### Supplied data
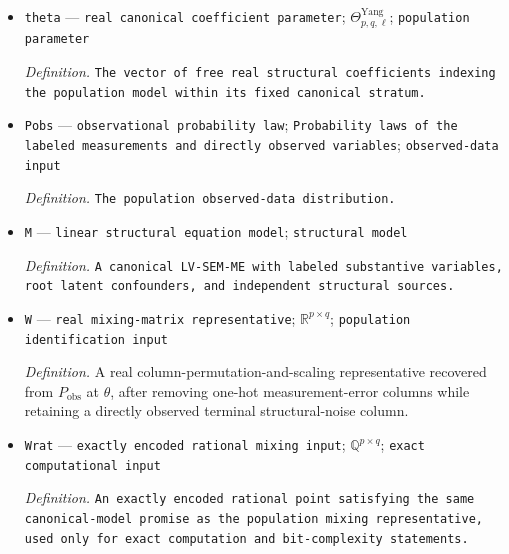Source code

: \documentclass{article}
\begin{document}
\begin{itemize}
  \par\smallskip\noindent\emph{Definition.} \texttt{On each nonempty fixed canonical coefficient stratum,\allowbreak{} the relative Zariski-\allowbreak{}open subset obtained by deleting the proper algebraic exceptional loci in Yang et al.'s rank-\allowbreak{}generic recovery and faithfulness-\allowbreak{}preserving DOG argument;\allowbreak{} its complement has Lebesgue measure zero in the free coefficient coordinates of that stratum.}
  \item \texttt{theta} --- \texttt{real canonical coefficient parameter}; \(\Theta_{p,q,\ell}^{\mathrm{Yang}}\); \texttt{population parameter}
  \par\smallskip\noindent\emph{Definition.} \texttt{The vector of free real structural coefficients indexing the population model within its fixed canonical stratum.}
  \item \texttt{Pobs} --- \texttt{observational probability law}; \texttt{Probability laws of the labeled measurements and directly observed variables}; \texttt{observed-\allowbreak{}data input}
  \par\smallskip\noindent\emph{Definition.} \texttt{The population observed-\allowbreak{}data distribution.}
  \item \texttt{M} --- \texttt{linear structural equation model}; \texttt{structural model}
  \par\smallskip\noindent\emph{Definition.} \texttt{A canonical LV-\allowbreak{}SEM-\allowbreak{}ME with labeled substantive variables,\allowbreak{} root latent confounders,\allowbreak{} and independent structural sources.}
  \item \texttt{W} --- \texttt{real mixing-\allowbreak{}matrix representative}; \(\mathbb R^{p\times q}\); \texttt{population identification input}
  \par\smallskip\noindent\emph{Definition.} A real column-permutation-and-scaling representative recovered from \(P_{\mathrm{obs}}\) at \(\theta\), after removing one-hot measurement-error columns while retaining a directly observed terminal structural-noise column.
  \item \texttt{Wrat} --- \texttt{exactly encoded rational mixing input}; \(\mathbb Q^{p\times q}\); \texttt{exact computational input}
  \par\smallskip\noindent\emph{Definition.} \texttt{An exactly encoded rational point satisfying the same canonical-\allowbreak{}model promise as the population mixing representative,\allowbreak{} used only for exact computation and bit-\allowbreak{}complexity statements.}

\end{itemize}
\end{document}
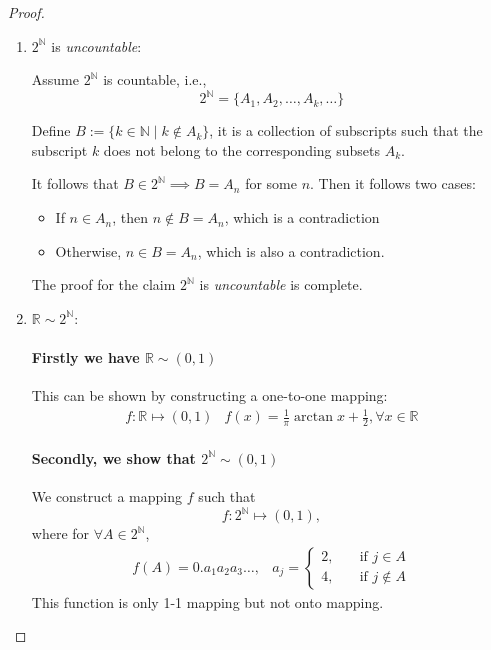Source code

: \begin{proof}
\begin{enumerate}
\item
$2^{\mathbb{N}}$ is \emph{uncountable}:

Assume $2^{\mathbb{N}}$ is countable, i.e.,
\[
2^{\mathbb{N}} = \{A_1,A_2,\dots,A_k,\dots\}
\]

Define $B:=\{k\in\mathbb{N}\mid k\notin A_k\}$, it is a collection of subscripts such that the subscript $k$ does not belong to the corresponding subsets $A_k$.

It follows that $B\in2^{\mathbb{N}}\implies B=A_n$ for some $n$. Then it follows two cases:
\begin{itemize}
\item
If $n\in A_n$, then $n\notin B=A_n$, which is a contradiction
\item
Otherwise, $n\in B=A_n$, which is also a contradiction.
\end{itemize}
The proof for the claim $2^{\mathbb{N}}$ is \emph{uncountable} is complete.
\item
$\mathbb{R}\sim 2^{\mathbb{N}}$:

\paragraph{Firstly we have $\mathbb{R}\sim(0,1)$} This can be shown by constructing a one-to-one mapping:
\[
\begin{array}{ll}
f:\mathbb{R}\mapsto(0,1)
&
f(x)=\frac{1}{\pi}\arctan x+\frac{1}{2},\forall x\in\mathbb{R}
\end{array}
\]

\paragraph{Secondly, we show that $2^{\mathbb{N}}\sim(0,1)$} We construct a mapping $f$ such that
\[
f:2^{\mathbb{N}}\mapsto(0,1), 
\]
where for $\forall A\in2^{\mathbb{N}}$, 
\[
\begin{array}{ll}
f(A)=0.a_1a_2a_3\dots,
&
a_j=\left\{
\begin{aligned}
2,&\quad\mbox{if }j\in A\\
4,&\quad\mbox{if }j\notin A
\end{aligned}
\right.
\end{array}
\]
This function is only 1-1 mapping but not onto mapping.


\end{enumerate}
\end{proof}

--

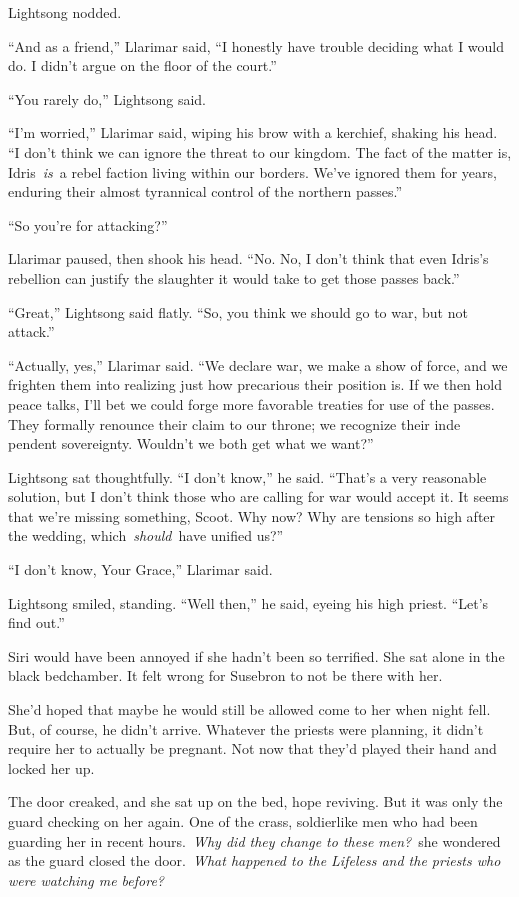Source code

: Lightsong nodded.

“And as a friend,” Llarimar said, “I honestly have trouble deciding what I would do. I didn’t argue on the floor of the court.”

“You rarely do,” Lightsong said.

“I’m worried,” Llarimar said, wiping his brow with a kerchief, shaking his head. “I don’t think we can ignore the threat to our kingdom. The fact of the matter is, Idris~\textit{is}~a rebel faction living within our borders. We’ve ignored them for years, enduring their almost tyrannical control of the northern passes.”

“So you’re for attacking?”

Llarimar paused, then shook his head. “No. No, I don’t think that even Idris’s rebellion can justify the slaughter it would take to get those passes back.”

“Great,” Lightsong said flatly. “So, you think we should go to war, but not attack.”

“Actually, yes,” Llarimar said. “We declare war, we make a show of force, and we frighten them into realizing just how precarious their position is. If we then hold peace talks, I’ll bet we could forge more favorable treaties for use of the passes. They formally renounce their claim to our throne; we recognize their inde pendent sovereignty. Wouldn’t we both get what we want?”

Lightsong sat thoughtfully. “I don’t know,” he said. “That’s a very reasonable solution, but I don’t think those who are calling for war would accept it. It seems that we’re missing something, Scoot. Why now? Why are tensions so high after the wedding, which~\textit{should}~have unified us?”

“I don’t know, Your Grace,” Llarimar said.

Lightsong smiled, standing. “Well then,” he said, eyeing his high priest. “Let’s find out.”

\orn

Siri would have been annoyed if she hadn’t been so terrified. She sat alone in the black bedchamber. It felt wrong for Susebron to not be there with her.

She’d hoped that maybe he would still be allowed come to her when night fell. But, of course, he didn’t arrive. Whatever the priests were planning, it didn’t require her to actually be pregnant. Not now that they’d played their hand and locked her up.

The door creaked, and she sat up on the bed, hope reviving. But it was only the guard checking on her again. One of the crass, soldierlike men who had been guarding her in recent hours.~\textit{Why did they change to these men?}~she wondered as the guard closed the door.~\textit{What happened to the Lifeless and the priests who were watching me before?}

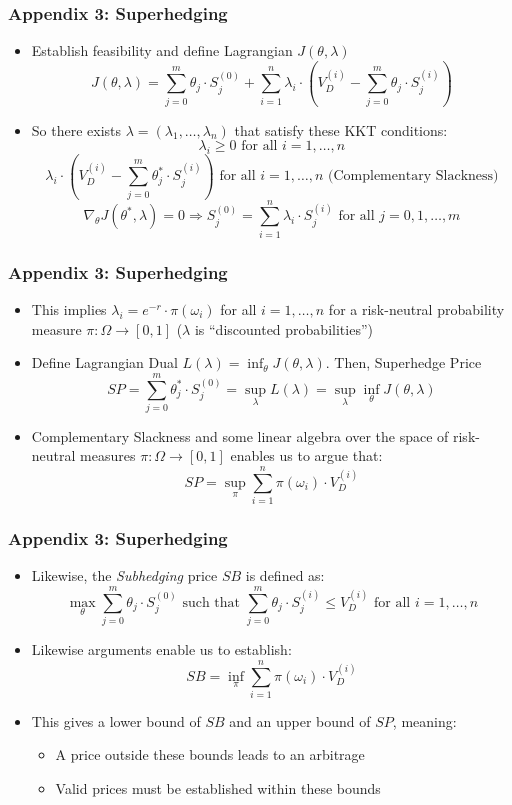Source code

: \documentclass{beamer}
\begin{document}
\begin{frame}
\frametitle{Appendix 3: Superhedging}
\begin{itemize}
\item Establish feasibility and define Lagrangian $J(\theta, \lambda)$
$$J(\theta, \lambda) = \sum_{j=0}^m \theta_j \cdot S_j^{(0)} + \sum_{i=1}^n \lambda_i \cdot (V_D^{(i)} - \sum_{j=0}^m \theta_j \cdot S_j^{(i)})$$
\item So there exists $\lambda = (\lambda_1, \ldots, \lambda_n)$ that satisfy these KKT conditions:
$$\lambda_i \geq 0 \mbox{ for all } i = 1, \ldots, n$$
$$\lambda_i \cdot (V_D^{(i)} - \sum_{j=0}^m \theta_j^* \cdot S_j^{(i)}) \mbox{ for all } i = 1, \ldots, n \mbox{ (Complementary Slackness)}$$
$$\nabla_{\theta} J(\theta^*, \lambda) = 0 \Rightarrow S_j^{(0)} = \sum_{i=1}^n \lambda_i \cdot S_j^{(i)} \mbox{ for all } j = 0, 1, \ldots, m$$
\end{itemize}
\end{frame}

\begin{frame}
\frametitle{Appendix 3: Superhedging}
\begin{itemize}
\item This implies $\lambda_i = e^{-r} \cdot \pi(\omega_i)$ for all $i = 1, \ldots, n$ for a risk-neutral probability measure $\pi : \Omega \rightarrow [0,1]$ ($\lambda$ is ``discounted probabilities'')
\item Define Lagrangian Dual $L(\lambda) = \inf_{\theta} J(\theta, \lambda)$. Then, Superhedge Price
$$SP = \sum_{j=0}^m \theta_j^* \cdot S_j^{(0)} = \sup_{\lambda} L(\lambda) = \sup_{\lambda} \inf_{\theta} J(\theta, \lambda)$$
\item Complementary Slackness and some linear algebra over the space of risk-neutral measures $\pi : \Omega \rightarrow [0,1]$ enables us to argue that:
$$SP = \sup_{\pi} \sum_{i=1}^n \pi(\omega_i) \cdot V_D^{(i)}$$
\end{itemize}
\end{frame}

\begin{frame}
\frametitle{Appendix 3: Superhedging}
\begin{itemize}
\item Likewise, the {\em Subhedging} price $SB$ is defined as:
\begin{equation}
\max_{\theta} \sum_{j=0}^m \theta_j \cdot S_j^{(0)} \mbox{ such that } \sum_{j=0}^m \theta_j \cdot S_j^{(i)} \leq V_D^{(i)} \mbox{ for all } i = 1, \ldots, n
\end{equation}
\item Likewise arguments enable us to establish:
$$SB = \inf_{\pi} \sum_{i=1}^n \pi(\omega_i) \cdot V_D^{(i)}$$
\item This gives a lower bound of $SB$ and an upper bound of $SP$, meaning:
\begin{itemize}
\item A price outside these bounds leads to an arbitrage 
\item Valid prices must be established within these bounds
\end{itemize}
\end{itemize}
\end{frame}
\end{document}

### Your assignment
Going back over the entries above, copy word for word every line from the one that has "Llarimar said, wiping" on through the one that has "Lightsong said flatly.".

### Solution
“I’m worried,” Llarimar said, wiping his brow with a kerchief, shaking his head. “I don’t think we can ignore the threat to our kingdom. The fact of the matter is, Idris~\textit{is}~a rebel faction living within our borders. We’ve ignored them for years, enduring their almost tyrannical control of the northern passes.”

“So you’re for attacking?”

Llarimar paused, then shook his head. “No. No, I don’t think that even Idris’s rebellion can justify the slaughter it would take to get those passes back.”

“Great,” Lightsong said flatly. “So, you think we should go to war, but not attack.”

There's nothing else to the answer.